Fastest way to store ints and floats on disk

Sat Aug 9 17:43:36 EDT 2008

On Aug 10, 4:58 am, castironpi <castiro... at gmail.com> wrote:
> On Aug 7, 2:27 pm, "M.-A. Lemburg" <m... at egenix.com> wrote:
>
>
>
> > On 2008-08-07 20:41, Laszlo Nagy wrote:
>
> > >  Hi,
>
> > > I'm working on a pivot table. I would like to write it in Python. I
> > > know, I should be doing that in C, but I would like to create a cross
> > > platform version which can deal with smaller databases (not more than a
> > > million facts).
>
> > > The data is first imported from a csv file: the user selects which
> > > columns contain dimension and measure data (and which columns to
> > > ignore). In the next step I would like to build up a database that is
> > > efficient enough to be used for making pivot tables.
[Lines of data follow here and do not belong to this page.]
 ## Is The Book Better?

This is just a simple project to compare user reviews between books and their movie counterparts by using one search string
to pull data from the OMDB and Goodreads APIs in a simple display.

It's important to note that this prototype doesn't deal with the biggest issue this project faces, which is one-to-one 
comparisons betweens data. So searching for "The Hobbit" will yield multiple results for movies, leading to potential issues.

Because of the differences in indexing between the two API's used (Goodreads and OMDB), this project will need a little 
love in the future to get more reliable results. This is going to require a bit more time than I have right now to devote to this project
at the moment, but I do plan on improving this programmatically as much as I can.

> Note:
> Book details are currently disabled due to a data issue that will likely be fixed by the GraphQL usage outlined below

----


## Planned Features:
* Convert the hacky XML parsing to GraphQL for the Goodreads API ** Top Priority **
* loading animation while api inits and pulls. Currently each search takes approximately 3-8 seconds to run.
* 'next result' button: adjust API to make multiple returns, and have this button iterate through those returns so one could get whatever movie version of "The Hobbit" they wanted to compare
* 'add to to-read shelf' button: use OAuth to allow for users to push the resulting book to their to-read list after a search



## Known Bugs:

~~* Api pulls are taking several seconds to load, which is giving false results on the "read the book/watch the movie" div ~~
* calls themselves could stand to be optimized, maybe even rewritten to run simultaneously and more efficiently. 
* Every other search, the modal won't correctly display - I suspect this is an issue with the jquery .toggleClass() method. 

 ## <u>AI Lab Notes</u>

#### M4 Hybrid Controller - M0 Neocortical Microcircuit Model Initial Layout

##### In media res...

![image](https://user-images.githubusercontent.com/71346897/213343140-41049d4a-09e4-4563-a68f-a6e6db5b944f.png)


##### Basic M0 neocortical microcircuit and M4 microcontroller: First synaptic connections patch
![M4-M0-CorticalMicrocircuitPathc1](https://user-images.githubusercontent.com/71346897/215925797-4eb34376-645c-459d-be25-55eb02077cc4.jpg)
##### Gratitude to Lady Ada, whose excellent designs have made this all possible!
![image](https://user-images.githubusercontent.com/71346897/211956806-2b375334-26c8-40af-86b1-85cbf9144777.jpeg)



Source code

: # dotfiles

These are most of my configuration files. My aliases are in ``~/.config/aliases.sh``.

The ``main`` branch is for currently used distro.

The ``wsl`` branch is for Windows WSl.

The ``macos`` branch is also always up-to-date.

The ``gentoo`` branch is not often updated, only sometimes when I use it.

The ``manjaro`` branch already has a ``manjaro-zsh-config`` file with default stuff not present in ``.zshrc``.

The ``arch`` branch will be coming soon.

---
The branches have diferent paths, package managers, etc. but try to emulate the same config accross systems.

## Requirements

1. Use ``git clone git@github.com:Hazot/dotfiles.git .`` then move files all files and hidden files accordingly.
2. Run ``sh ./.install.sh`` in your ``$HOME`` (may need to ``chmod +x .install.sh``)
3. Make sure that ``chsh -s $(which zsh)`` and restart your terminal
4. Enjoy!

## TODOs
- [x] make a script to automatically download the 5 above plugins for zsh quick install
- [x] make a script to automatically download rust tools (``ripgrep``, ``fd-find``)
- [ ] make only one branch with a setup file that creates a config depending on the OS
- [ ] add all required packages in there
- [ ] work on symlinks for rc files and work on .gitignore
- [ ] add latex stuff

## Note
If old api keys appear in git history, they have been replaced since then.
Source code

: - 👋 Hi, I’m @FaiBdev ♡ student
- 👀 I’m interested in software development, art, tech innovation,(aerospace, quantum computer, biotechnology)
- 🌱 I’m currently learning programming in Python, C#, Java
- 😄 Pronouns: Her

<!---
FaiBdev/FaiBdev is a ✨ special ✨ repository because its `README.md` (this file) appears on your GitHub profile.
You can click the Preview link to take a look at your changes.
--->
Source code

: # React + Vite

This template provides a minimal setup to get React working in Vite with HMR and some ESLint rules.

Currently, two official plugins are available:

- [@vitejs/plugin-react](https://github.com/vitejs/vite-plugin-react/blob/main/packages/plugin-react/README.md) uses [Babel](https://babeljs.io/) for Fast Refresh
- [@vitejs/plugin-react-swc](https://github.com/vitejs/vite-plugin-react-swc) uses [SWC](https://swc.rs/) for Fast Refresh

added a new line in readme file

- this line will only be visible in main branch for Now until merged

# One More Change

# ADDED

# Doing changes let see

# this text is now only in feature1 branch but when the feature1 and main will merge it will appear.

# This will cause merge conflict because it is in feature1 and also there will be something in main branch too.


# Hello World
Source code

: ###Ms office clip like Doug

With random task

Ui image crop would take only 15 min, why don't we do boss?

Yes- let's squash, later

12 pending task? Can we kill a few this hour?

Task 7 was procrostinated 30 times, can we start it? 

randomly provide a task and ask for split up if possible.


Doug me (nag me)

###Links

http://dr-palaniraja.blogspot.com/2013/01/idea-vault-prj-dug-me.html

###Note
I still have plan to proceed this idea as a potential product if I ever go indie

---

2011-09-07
Here is my idea for
> > > the database:
>
> > > Original CSV file with column header and values:
>
> > > "Color","Year","Make","Price","VMax"
> > > Yellow,2000,Ferrari,100000,254
> > > Blue,2003,Volvo,50000,210
>
> > > Using the GUI, it is converted to this:
>
> > > dimensions = [
> > >    { 'name':'Color', 'colindex:0, 'values':[ 'Red', 'Blue', 'Green',
> > > 'Yellow' ], },
> > >    { 'name':'Year', colindex:1, 'values':[
> > > 1995,1999,2000,2001,2002,2003,2007 ], },
> > >    { 'name':'Make', colindex:2, 'value':[ 'Ferrari', 'Volvo', 'Ford',
> > > 'Lamborgini' ], },
> > > ]
> > > measures = [
> > >    { 'name', 'Price', 'colindex':3 },
> > >    { 'name', 'Vmax', 'colindex':4 },
> > > ]
> > > facts = [
> > >    ( (3,2,0),(100000.0,254.0)  ), # ( dimension_value_indexes,
> > > measure_values )
> > >    ( (1,5,1),(50000.0,210.0) ),
> > >   .... # Some million rows or less
> > > ]
>
> > > The core of the idea is that, when using a relatively small number of
> > > possible values for each dimension, the facts table becomes
> > > significantly smaller and easier to process. (Processing the facts would
> > > be: iterate over facts, filter out some of them, create statistical
> > > values of the measures, grouped by dimensions.)
>
> > > The facts table cannot be kept in memory because it is too big. I need
> > > to store it on disk, be able to read incrementally, and make statistics.
> > > In most cases, the "statistic" will be simple sum of the measures, and
> > > counting the number of facts affected. To be effective, reading the
> > > facts from disk should not involve complex conversions. For this reason,
> > > storing in CSV or XML or any textual format would be bad. I'm thinking
> > > about a binary format, but how can I interface that with Python?
>
> > > I already looked at:
>
> > > - xdrlib, which throws me DeprecationWarning when I store some integers
> > > - struct which uses format string for each read operation, I'm concerned
> > > about its speed
>
> > > What else can I use?
>
> >  >>> import marshal
> >  >>> marshal.dump(1, open('test.db', 'wb'))
> >  >>> marshal.load(open('test.db', 'rb'))
> > 1
>
> > It also very fast at dumping/loading lists, tuples, dictionaries,
> > floats, etc.
>
> Depending on how hard-core you want to be, store the int, float,
> string, and long C structures directly to disk, at a given offset.
> Either use fixed-length strings, or implement (or find) a memory
> manager.  Anyone have a good alloc-realloc-free library, C or Python?

A long time ago, when I last needed to bother about such things (to
override the memory allocator in the DJGPP RTL), Doug Lea's malloc did
the trick.

A memory allocator written in Python? That's a novel concept.